While the $10 billion order from the Malaysian airline’s long-haul arm ranks among the larger deals announced at the Farnborough air show this week, its impact was even greater. Airbus’s US rival lodged an intense campaign to dislodge AirAsia’s existing 66 orders — none of them yet delivered — and lure the Malaysian airline to its own hot-selling 787 Dreamliner.
“It was a close fight,” AirAsia Chief Executive Officer Tony Fernandes told reporters near Kuala Lumpur. “Until a week ago, I wouldn’t have really known which way we were swinging.”
A loss would have been crushing for Airbus and for the neo, a re-engined version of its twin-aisle A330 with fuel-saving winglets and a new turbine from Rolls-Royce Holdings Plc. Before the show started, the plane’s order book stood at 224, and any backslide would have risked hurting the plane’s sales prospects.
“This is an extremely important moment for Airbus,” chief salesman Eric Schulz said separately at the expo southwest of London. “AirAsia X is the largest, fastest growing low-cost business in all of Asia. This is a very key customer.”

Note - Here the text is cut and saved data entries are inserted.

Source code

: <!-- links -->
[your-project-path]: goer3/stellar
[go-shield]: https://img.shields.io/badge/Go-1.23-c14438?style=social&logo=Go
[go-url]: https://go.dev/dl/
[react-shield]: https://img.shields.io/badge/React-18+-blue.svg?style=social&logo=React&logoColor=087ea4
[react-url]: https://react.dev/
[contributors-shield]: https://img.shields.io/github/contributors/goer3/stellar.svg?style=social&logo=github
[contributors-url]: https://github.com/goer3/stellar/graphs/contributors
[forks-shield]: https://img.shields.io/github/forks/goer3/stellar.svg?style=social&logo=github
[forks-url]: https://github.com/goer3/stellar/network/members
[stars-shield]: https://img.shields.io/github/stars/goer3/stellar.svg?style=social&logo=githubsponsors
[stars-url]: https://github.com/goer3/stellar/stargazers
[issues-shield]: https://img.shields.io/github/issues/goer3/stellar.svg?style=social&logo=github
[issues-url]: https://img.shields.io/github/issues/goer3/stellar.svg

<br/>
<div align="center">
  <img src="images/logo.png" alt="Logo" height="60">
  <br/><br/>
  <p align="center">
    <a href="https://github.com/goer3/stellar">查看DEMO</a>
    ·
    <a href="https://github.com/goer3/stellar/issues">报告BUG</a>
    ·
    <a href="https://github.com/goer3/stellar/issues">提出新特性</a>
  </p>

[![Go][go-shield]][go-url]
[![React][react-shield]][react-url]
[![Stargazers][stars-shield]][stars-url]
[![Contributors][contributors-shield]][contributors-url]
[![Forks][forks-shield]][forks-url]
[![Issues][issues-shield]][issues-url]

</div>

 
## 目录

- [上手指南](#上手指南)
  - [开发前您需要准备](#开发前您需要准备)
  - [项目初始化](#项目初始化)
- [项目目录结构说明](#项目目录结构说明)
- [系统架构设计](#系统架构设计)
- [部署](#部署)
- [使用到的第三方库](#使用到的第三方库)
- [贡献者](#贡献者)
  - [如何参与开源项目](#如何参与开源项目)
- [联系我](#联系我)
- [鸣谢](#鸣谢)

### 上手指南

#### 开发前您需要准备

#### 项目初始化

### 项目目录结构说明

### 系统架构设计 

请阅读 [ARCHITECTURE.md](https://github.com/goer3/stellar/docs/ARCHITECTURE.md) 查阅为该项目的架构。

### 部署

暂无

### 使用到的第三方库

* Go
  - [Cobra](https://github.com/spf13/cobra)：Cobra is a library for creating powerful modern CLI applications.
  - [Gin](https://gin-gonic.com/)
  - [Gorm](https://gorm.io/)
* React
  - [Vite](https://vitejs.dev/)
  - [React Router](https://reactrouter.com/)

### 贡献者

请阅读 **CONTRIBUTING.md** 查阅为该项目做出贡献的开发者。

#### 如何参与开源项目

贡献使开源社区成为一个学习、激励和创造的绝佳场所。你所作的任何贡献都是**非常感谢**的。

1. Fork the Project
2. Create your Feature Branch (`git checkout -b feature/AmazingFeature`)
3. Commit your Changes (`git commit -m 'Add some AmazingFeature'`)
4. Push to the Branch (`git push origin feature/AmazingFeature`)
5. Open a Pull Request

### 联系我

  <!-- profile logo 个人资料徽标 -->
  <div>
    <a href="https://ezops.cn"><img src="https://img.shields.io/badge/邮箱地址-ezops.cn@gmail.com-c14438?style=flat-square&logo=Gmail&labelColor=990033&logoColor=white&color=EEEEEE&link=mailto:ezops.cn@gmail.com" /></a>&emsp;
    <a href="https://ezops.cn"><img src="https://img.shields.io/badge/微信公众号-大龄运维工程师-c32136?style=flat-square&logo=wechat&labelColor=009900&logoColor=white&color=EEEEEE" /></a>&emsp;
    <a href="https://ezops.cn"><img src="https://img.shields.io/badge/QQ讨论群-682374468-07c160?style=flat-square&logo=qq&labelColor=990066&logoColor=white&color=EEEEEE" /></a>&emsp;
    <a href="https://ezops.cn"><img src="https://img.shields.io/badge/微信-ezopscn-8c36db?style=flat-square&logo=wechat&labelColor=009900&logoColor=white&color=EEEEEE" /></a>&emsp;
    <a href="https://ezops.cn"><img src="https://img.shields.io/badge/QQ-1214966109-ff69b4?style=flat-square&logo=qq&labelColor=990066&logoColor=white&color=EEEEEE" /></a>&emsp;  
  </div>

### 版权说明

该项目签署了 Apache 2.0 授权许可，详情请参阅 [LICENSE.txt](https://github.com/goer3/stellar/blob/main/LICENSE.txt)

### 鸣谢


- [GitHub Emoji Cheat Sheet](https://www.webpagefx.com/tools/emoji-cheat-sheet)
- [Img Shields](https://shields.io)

As it stands, AirAsia now accounts for 38 percent of the A330’s backlog. Its primacy gave Fernandes a tremendous amount of leverage in negotiations, and from all evidence he took full advantage.
“We were thinking hard whether we keep the 66 A330neos,” Fernandes said. “That is what we were working on, to see which aircraft we want to buy: Do we buy Boeing? Do we buy Airbus?”
AirAsia X will use the biggest A330-900 variant, according to a statement, taking the group’s total order book for the plan to 100. AirAsia Group shares gained as much as 1.9 percent in Kuala Lumpur.
While an anticipated order for 100 A321neo narrow-body aircraft failed to materialise at the show, Fernandes said the airline needs capacity and will buy more planes. That order would have totaled $13 billion at list prices, before customary discounts. “I focussed on this one first,” he said.
The new planes will help Fernandes further his plan to build a pan-Asian budget airline. The AirAsia X long-haul arm now operates about 20 routes.
Five or six of the new planes for AirAsia X will arrive in 2020 and be used in Thailand, Malaysia and Indonesia, Air Asia X Malaysia CEO Benyamin Ismail said at the briefing. Another 10 are scheduled for delivery in 2021 and will also be used in Thailand and Indonesia.
The A330neo, designed as a quick and easy upgrade to its A330 predecessor, previously suffered months of setbacks after being edged out by Boeing in key contests. Most recently, Airbus lost an order when India’s Vistara chose the 787. On Thursday, Boeing finalised a 787 sale to Hawaiian Airlines, which had canceled its A330neo contract in March.
In addition to the AirAsia X order, Airbus has sold eight more A330neos at the show, two to Uganda Airlines and six to an undisclosed buyer.
Fernandes said the negotiations on the Airbus order continued “until late last night.” He stayed home rather than make the trip to London in order to celebrate with a larger group of AirAsia staff, and because he had to meet with the chief regulator in the state of Sabah over low-cost terminal issues.
He said the decision to go with Airbus resulted from the biggest analytical undertaking that he’d done in 16 years since taking over AirAsia.